- Activity -
Print every entry below exactly, leaving out the pictures.
### Data under study
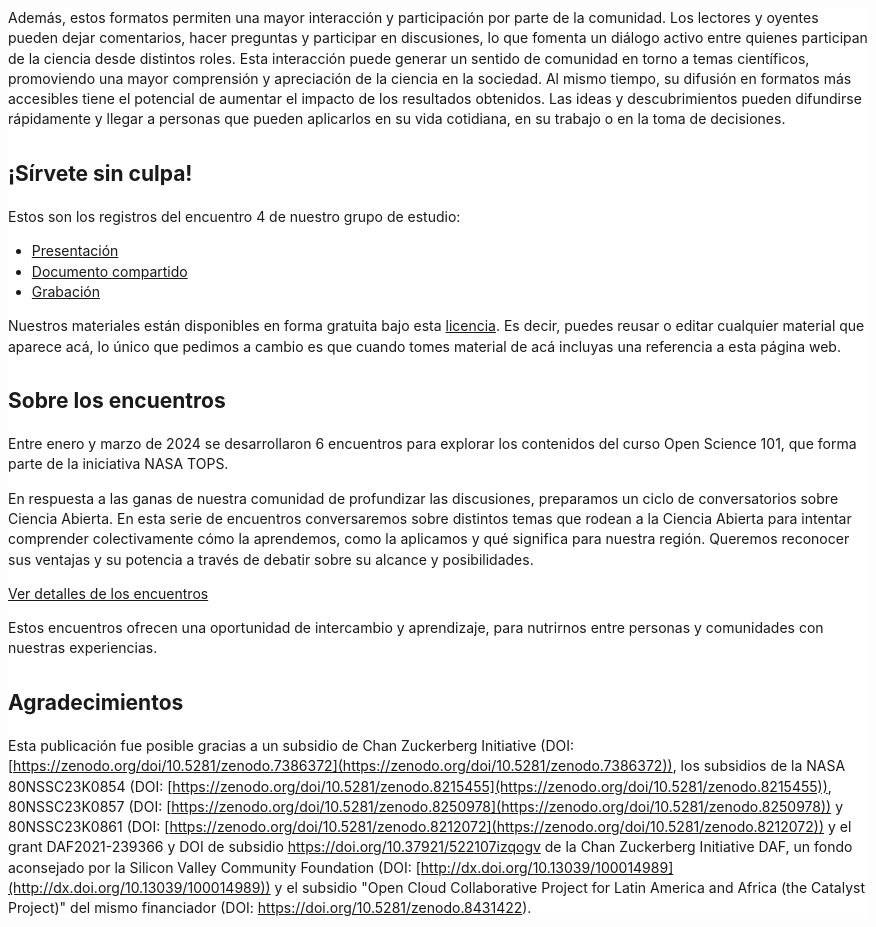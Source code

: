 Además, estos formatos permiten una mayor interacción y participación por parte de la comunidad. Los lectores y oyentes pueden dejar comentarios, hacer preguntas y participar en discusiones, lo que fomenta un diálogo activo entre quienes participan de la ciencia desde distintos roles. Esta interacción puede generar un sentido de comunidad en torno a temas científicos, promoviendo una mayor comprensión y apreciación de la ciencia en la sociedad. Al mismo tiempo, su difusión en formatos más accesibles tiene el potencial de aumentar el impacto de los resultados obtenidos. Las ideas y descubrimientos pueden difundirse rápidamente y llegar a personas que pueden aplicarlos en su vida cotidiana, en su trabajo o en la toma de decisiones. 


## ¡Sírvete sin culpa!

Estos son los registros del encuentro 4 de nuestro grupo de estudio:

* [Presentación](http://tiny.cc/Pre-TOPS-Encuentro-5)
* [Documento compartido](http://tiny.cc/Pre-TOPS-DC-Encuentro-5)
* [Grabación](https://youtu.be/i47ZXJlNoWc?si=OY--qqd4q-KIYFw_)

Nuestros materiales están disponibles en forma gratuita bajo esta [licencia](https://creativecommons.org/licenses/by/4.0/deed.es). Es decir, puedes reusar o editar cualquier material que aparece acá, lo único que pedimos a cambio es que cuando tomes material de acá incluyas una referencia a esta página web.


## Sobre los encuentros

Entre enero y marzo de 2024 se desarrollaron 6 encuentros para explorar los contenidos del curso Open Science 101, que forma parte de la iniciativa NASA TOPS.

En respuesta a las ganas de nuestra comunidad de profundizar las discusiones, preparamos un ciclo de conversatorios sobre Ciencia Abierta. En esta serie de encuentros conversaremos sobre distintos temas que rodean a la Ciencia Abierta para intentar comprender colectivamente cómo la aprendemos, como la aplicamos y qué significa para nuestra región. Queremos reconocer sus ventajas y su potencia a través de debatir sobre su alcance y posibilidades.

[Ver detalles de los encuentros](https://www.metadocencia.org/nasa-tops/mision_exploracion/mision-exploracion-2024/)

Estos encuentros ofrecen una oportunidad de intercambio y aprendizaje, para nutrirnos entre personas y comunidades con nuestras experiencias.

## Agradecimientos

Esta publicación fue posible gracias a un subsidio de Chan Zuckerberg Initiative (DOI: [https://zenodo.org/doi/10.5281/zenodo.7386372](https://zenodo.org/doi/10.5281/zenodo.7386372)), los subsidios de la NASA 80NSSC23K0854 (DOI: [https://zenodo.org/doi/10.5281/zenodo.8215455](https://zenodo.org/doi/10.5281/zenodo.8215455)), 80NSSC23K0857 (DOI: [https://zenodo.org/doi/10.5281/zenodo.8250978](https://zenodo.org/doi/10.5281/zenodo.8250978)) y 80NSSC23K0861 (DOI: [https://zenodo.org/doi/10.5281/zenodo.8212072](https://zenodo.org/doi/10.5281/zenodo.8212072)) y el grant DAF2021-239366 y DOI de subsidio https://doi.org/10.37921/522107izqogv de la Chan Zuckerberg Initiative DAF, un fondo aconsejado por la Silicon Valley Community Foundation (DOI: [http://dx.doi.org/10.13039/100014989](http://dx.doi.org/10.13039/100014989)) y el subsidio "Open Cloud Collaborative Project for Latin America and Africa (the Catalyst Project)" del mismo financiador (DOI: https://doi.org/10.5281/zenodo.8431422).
######
- Reply -
Source code

: Además, estos formatos permiten una mayor interacción y participación por parte de la comunidad. Los lectores y oyentes pueden dejar comentarios, hacer preguntas y participar en discusiones, lo que fomenta un diálogo activo entre quienes participan de la ciencia desde distintos roles. Esta interacción puede generar un sentido de comunidad en torno a temas científicos, promoviendo una mayor comprensión y apreciación de la ciencia en la sociedad. Al mismo tiempo, su difusión en formatos más accesibles tiene el potencial de aumentar el impacto de los resultados obtenidos. Las ideas y descubrimientos pueden difundirse rápidamente y llegar a personas que pueden aplicarlos en su vida cotidiana, en su trabajo o en la toma de decisiones. 


## ¡Sírvete sin culpa!

Estos son los registros del encuentro 4 de nuestro grupo de estudio:

* [Presentación](http://tiny.cc/Pre-TOPS-Encuentro-5)
* [Documento compartido](http://tiny.cc/Pre-TOPS-DC-Encuentro-5)
* [Grabación](https://youtu.be/i47ZXJlNoWc?si=OY--qqd4q-KIYFw_)

Nuestros materiales están disponibles en forma gratuita bajo esta [licencia](https://creativecommons.org/licenses/by/4.0/deed.es). Es decir, puedes reusar o editar cualquier material que aparece acá, lo único que pedimos a cambio es que cuando tomes material de acá incluyas una referencia a esta página web.


## Sobre los encuentros

Entre enero y marzo de 2024 se desarrollaron 6 encuentros para explorar los contenidos del curso Open Science 101, que forma parte de la iniciativa NASA TOPS.

En respuesta a las ganas de nuestra comunidad de profundizar las discusiones, preparamos un ciclo de conversatorios sobre Ciencia Abierta. En esta serie de encuentros conversaremos sobre distintos temas que rodean a la Ciencia Abierta para intentar comprender colectivamente cómo la aprendemos, como la aplicamos y qué significa para nuestra región. Queremos reconocer sus ventajas y su potencia a través de debatir sobre su alcance y posibilidades.

[Ver detalles de los encuentros](https://www.metadocencia.org/nasa-tops/mision_exploracion/mision-exploracion-2024/)

Estos encuentros ofrecen una oportunidad de intercambio y aprendizaje, para nutrirnos entre personas y comunidades con nuestras experiencias.

## Agradecimientos

Esta publicación fue posible gracias a un subsidio de Chan Zuckerberg Initiative (DOI: [https://zenodo.org/doi/10.5281/zenodo.7386372](https://zenodo.org/doi/10.5281/zenodo.7386372)), los subsidios de la NASA 80NSSC23K0854 (DOI: [https://zenodo.org/doi/10.5281/zenodo.8215455](https://zenodo.org/doi/10.5281/zenodo.8215455)), 80NSSC23K0857 (DOI: [https://zenodo.org/doi/10.5281/zenodo.8250978](https://zenodo.org/doi/10.5281/zenodo.8250978)) y 80NSSC23K0861 (DOI: [https://zenodo.org/doi/10.5281/zenodo.8212072](https://zenodo.org/doi/10.5281/zenodo.8212072)) y el grant DAF2021-239366 y DOI de subsidio https://doi.org/10.37921/522107izqogv de la Chan Zuckerberg Initiative DAF, un fondo aconsejado por la Silicon Valley Community Foundation (DOI: [http://dx.doi.org/10.13039/100014989](http://dx.doi.org/10.13039/100014989)) y el subsidio "Open Cloud Collaborative Project for Latin America and Africa (the Catalyst Project)" del mismo financiador (DOI: https://doi.org/10.5281/zenodo.8431422).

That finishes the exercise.